Fiction - paperback; Hutchinson; 288 pages; 2009. Review copy courtesy of the publisher.
Having read Susan Orlean's classic non-fiction title, The Orchid Thief, and Eric Hansen's similarly acclaimed Orchid Fever, I had high hopes that this fictionalised account of a woman hunting for rare plants in the tropics of Mexico would be something I'd really enjoy. And while it ticked all the botanical boxes, I'm afraid Hot House Flower was slightly too girlie for me. In fact, the cover image and the cursive font should probably have served as a big warning: this is chick lit and I should read at my peril!
Now, don't get me wrong. I have no objection to chick lit. If it gets people reading and makes people excited about books, then it can only be a good thing. But it's not a genre I enjoy, for a whole host of reasons. And while Hot House Flower may dish up something slightly more exotic than a girl meets boy romance, when you get right down to it, it is essentially a cosy story about a 32-year-old divorcee looking to find a new man.

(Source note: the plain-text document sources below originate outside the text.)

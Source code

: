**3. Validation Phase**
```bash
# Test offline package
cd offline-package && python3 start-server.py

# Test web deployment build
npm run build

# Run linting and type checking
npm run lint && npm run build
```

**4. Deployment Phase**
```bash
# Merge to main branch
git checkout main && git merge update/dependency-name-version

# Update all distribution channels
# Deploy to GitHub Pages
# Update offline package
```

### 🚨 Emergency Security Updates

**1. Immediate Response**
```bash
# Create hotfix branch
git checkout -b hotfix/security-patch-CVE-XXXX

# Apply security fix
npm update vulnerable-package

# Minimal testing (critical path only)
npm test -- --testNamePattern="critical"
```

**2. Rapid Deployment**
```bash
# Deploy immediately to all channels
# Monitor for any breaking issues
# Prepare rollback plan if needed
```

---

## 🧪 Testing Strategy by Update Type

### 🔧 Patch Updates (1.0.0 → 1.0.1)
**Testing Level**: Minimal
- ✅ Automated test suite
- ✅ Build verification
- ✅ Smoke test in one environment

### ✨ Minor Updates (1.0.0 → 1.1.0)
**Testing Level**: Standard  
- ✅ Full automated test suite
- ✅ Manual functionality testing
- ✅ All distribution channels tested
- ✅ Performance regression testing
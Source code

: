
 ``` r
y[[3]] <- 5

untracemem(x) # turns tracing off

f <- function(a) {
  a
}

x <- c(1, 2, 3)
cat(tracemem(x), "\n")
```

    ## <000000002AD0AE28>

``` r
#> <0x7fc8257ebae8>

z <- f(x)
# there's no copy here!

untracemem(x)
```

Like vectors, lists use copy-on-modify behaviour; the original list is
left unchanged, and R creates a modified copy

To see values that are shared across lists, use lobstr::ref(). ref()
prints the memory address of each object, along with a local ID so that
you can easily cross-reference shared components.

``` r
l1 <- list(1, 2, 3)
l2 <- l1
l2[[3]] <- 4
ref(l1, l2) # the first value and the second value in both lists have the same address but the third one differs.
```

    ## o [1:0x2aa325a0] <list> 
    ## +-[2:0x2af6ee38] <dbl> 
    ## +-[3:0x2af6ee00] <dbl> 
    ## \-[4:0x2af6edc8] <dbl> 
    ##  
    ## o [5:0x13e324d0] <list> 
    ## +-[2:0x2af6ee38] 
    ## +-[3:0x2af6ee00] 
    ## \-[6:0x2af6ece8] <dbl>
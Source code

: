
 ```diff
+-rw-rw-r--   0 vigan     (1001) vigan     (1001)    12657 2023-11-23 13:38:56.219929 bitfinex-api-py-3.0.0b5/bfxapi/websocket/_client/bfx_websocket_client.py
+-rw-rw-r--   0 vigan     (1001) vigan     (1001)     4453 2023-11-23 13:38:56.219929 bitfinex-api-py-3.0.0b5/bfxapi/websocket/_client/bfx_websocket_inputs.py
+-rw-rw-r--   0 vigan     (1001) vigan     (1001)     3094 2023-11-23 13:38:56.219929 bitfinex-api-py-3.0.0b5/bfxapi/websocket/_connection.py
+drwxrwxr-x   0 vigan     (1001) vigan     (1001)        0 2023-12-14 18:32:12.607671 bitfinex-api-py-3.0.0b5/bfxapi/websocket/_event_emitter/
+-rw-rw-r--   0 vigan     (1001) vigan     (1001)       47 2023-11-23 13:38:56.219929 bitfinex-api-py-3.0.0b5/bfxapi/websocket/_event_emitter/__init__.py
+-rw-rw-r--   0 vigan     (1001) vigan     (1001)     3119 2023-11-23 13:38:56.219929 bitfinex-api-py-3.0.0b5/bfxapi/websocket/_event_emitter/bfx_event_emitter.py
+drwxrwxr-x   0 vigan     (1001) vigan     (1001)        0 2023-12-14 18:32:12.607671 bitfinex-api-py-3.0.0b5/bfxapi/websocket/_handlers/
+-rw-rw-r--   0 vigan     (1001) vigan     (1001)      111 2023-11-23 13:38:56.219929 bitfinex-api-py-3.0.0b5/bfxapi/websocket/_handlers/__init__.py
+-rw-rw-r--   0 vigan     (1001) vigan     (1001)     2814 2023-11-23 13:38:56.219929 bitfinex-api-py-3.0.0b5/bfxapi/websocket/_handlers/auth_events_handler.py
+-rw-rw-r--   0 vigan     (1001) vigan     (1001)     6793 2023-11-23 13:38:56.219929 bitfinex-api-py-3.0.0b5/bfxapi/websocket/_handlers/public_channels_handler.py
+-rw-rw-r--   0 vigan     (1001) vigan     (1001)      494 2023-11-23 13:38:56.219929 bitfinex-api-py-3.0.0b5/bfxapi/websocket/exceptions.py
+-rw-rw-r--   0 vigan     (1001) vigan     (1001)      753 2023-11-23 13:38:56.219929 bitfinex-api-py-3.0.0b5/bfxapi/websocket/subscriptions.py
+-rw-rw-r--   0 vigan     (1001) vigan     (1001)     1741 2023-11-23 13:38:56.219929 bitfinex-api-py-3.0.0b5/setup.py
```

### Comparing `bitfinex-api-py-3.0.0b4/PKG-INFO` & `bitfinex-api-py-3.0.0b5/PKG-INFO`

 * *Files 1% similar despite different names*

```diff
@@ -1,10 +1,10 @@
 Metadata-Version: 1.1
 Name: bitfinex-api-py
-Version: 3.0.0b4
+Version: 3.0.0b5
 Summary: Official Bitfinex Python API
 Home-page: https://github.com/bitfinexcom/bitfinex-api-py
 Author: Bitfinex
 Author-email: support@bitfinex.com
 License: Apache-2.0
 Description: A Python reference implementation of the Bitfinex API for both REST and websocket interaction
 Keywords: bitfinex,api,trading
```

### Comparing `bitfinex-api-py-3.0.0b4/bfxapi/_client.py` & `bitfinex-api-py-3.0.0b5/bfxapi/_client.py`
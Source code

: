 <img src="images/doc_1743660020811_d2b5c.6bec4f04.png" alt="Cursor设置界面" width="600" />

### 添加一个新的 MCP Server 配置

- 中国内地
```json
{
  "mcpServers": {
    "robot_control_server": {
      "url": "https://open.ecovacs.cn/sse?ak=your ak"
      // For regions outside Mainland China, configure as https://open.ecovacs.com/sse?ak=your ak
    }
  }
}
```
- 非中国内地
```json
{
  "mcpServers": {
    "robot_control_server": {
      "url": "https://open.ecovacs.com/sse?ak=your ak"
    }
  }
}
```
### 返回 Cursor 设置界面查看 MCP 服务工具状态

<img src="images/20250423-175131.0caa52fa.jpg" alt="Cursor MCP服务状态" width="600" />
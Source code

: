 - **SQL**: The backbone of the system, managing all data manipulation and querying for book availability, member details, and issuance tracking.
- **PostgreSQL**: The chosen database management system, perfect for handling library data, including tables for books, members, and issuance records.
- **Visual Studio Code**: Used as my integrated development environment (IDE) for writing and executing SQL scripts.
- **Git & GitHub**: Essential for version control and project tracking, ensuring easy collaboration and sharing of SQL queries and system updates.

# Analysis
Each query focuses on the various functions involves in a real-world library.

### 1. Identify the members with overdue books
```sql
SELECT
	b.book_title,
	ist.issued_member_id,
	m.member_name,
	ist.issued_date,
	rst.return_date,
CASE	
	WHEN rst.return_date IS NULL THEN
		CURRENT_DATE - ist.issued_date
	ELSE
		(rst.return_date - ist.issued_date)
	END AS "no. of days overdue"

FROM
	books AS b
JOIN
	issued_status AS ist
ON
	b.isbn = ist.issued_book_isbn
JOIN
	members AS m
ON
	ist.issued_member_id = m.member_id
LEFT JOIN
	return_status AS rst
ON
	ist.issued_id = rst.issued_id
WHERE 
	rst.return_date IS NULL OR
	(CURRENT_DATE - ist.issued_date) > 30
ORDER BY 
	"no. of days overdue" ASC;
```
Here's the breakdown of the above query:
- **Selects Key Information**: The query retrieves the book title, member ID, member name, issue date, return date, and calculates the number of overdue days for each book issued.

Bearing that in mind, it is imminently readable, and I consumed it in two sittings, so eager was I to follow Lila Nova's journey from high-flying advertising executive in Manhattan to her reinvention as a flower hunter in the luscious rainforest of the Yucatan peninsula.
The first-person narrative is easy to follow and there's plenty of adventure and thrills and spills to keep you entertained, along with a dash of romance and a bit of magic and witchcraft thrown in for good measure. It's a fun, light-hearted read and definitely won't sap the brain power.
However, the magic realism, highly reminiscent of Sarah Addison Allen's Garden Spells, means you need to suspend belief for much of the story, but especially the latter-third which involves Huichol shamans and herbalists working their supernatural powers. It's fascinating, if slightly too far-fetched for my liking, but if you're looking for some sheer escapism this summer, Hot House Flower will fit the bill perfectly.